## Directions:
After reading the data below, copy out every line that contains the word "println".

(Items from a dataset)

++++++++++++++++++++

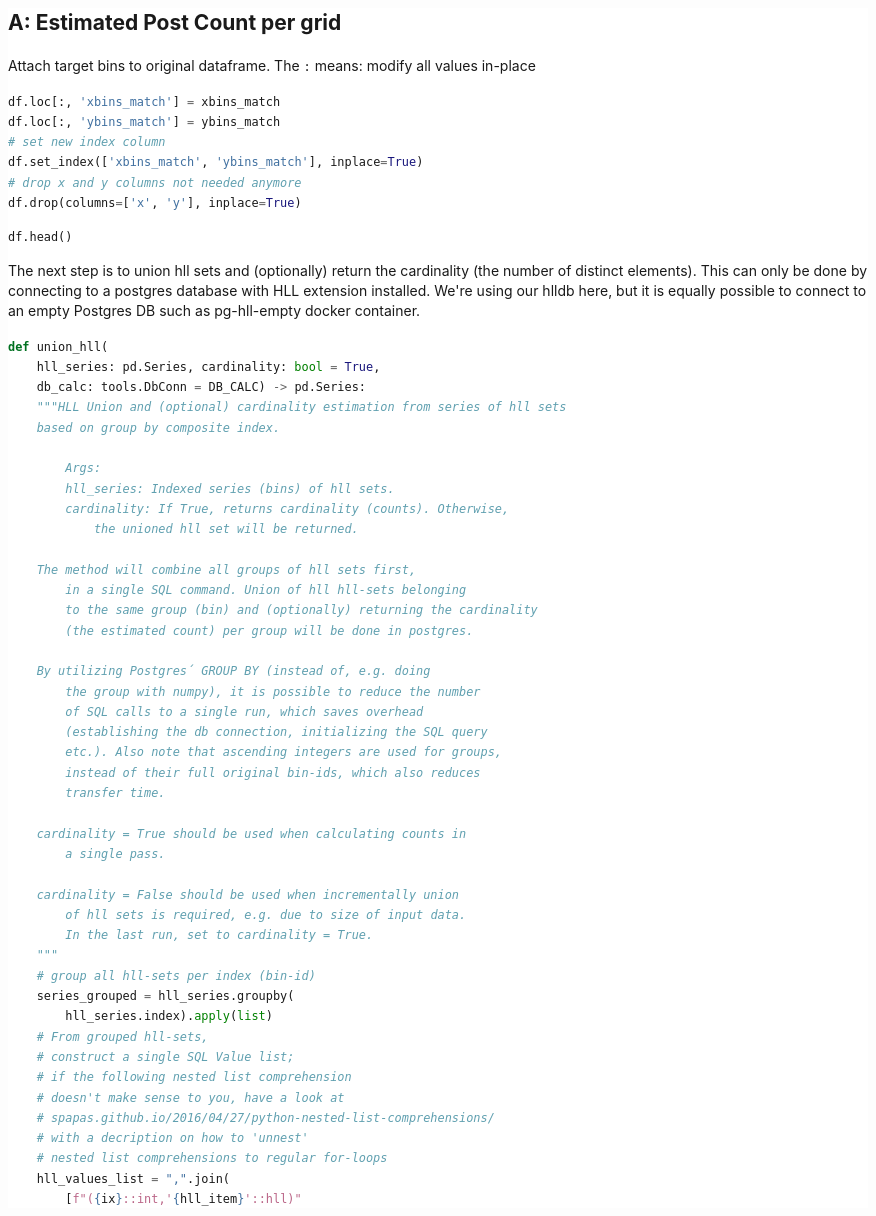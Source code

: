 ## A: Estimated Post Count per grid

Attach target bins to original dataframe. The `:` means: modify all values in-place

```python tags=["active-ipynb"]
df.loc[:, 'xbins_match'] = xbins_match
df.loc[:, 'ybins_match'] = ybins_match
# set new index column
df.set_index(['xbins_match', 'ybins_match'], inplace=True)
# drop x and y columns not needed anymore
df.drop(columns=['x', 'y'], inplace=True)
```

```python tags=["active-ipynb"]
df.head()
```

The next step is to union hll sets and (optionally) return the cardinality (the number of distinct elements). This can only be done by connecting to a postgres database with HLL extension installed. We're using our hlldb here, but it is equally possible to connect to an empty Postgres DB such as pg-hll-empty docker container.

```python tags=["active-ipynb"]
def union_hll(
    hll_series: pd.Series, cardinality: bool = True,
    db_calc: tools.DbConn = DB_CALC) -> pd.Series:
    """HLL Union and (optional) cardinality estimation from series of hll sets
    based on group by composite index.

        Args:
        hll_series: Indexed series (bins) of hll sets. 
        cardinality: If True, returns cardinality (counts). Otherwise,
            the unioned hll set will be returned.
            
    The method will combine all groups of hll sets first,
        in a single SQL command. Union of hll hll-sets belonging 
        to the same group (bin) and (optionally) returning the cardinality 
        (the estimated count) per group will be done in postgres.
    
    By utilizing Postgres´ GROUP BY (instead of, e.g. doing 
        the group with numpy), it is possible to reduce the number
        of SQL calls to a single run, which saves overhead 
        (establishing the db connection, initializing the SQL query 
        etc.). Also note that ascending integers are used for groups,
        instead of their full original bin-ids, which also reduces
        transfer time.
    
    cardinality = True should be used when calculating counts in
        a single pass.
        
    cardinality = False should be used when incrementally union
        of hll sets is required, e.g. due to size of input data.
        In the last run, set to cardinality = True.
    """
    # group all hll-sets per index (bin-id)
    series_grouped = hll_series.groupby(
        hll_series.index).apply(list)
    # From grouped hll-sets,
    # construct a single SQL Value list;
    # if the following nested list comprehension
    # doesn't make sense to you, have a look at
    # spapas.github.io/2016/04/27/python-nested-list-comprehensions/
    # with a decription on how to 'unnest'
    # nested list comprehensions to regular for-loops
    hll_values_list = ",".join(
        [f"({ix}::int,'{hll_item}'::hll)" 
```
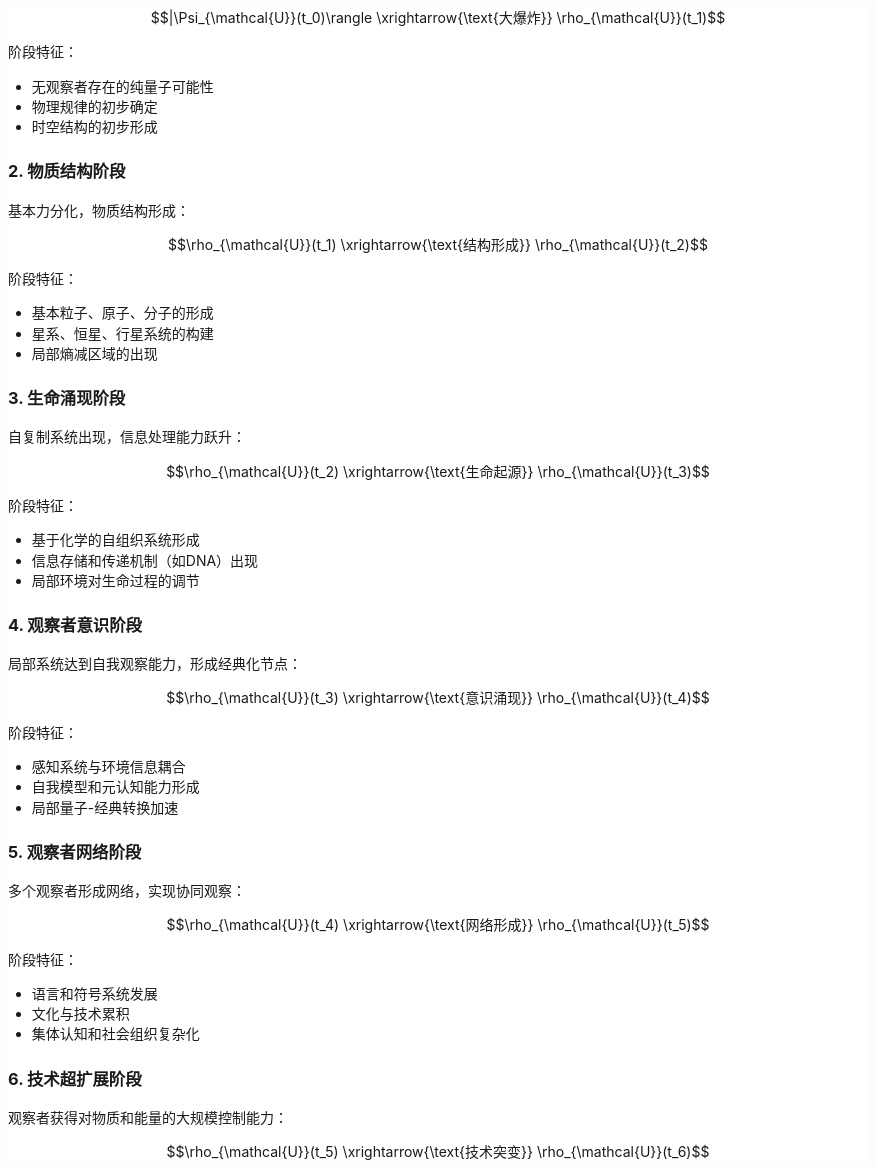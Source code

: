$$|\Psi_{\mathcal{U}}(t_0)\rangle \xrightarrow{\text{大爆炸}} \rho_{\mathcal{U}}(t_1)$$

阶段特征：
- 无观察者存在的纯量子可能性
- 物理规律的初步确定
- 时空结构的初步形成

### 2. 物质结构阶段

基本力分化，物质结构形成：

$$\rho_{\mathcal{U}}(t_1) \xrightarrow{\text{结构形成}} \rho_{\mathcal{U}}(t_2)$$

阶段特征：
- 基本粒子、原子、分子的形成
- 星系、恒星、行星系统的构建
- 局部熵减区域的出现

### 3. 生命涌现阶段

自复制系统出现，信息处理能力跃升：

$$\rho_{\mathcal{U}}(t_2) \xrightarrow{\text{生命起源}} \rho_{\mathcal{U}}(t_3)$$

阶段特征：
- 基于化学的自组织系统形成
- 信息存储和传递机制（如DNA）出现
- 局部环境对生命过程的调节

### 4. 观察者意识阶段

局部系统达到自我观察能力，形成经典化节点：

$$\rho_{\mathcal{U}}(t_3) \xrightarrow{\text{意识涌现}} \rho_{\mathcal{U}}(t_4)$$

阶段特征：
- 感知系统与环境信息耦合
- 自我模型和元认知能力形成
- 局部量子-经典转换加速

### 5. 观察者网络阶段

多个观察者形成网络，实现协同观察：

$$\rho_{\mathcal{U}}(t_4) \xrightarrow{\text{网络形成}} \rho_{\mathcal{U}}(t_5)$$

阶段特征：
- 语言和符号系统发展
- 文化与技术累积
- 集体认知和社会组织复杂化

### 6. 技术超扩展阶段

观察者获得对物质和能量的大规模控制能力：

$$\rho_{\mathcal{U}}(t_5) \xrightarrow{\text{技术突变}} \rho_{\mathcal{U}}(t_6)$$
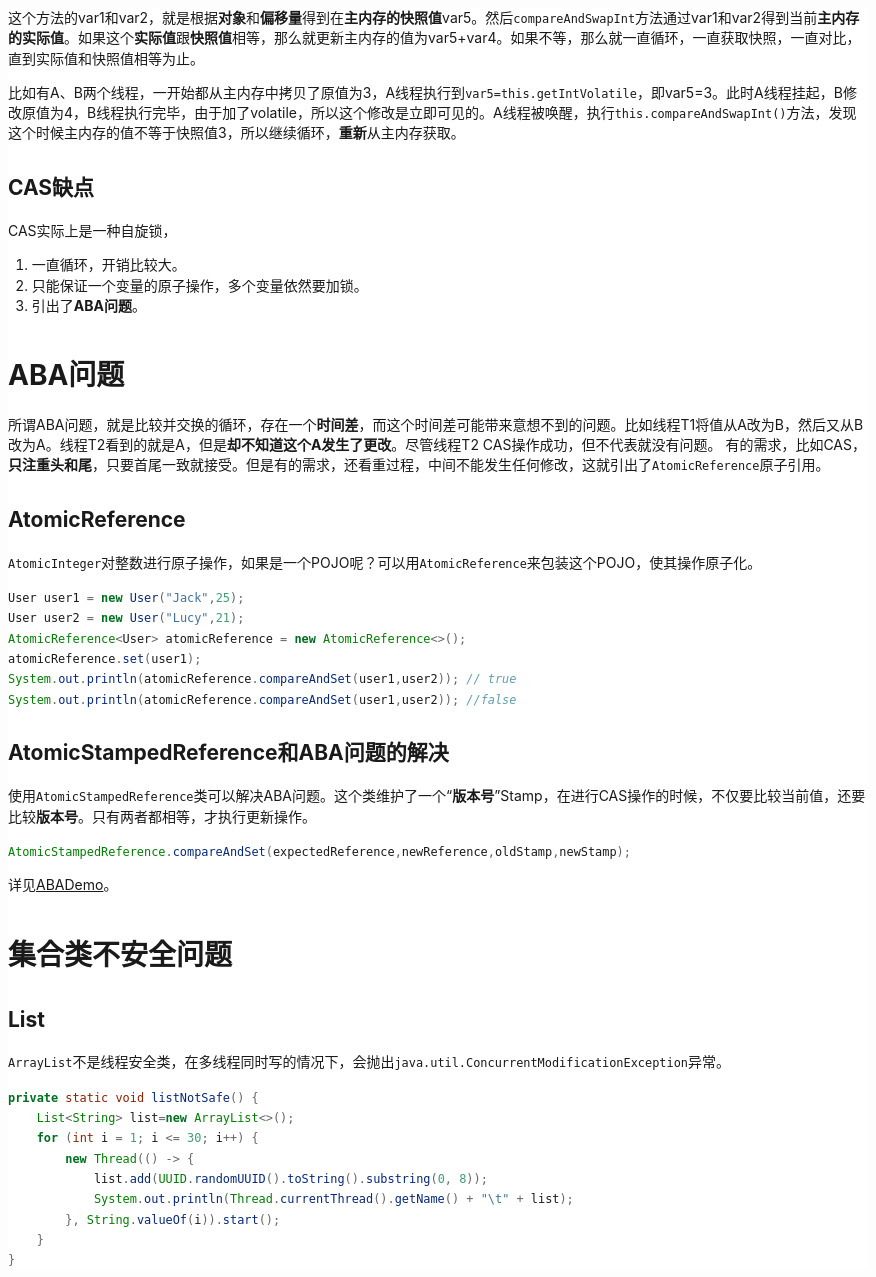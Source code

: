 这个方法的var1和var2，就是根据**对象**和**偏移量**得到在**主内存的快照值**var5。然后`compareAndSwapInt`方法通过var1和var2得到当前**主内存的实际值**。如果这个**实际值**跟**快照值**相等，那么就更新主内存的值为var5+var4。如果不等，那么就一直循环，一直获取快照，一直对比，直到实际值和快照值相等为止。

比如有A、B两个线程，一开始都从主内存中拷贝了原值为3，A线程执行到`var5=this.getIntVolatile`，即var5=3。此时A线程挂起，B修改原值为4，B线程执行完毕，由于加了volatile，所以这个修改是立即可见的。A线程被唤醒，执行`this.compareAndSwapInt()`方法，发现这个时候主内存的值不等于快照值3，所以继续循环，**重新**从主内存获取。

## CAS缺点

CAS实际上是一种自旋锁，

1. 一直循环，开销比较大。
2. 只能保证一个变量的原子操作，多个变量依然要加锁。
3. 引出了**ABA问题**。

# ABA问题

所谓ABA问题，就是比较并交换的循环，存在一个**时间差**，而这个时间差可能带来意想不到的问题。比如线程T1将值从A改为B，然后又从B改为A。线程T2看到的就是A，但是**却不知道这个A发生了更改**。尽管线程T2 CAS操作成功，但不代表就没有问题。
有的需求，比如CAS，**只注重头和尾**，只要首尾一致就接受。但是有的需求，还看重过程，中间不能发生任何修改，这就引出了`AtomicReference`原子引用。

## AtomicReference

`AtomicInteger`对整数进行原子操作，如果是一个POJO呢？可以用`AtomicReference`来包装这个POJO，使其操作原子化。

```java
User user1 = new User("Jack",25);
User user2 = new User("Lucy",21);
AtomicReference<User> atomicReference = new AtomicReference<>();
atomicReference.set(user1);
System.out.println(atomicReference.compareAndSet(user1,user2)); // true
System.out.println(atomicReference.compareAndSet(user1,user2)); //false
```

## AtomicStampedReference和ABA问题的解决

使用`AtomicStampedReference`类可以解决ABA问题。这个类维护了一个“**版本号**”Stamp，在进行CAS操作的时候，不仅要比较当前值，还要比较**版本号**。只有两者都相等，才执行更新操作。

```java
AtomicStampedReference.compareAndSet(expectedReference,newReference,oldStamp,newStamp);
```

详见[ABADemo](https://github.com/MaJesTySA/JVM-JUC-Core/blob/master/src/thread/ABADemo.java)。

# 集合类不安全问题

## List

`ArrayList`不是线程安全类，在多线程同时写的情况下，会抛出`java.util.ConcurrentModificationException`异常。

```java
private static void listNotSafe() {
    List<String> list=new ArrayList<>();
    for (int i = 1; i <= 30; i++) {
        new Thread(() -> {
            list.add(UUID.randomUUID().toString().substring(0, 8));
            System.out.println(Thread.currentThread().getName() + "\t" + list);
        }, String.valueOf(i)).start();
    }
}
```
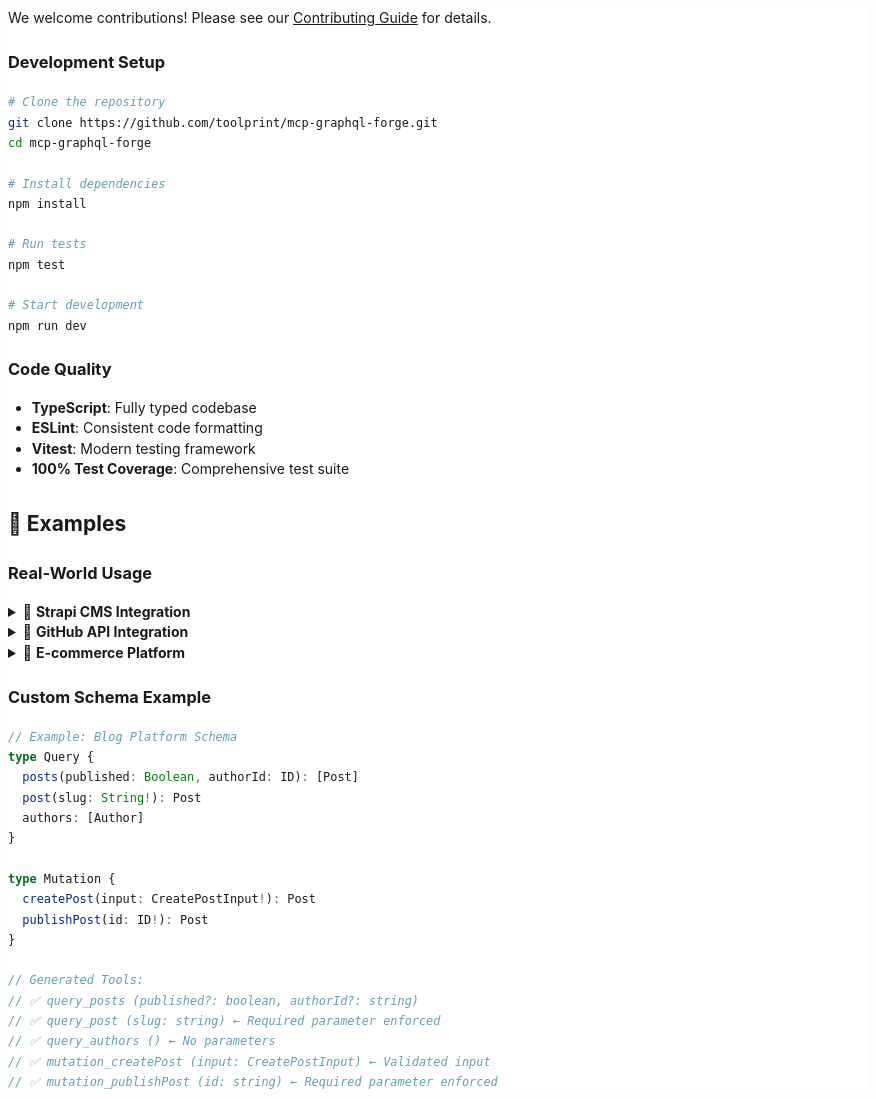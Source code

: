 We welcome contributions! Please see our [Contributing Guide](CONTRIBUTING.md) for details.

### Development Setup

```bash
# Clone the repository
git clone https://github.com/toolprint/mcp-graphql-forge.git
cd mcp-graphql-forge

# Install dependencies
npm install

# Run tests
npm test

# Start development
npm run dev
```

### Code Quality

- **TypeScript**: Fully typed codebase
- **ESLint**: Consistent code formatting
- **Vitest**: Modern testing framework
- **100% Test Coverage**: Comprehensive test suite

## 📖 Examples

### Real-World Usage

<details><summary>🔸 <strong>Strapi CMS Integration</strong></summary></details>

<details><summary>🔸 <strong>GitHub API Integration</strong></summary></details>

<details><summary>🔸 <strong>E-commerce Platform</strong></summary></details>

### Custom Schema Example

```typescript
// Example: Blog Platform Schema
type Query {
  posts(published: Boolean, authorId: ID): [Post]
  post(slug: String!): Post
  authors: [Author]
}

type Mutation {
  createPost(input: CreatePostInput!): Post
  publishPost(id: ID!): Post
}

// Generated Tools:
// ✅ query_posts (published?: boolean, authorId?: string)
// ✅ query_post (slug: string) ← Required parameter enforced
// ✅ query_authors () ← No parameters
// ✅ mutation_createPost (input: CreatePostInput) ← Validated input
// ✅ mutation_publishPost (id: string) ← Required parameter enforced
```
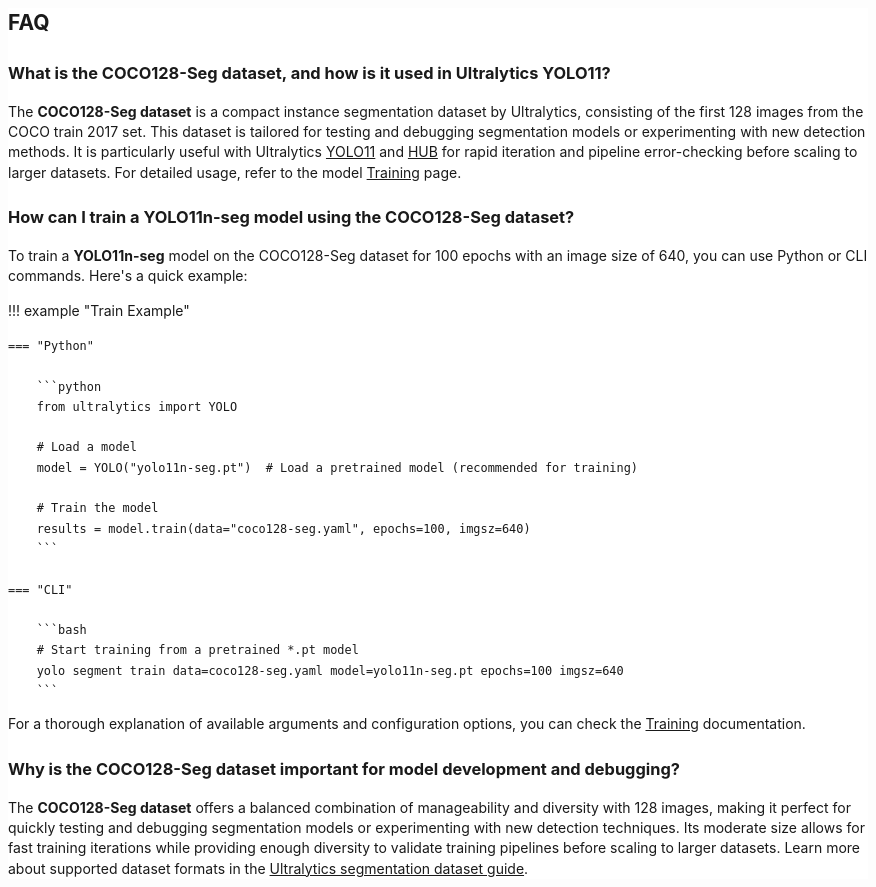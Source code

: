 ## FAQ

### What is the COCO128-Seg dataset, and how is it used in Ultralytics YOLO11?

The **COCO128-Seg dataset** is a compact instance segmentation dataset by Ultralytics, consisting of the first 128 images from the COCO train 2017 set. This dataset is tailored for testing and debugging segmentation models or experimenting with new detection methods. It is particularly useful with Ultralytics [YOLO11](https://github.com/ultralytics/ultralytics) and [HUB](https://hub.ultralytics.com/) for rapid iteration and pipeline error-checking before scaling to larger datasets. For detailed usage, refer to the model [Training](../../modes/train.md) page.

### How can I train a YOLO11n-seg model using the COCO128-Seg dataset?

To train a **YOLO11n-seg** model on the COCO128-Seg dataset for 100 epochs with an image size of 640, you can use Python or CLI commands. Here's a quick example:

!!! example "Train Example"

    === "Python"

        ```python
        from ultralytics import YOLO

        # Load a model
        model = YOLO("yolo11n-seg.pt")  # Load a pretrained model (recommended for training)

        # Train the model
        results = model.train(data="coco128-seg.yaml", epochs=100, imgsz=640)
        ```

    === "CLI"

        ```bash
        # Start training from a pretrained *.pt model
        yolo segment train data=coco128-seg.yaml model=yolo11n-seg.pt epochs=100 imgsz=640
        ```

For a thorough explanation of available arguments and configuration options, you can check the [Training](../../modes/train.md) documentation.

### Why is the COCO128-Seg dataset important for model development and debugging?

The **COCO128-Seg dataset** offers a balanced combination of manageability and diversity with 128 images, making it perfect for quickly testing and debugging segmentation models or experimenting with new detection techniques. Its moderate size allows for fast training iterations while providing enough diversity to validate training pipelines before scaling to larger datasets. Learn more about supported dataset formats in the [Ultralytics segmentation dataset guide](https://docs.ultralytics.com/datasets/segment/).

++++++++++++++++++++

## Solution below:
System.out.println(atomicReference.compareAndSet(user1,user2)); // true
System.out.println(atomicReference.compareAndSet(user1,user2)); //false
            System.out.println(Thread.currentThread().getName() + "\t" + list);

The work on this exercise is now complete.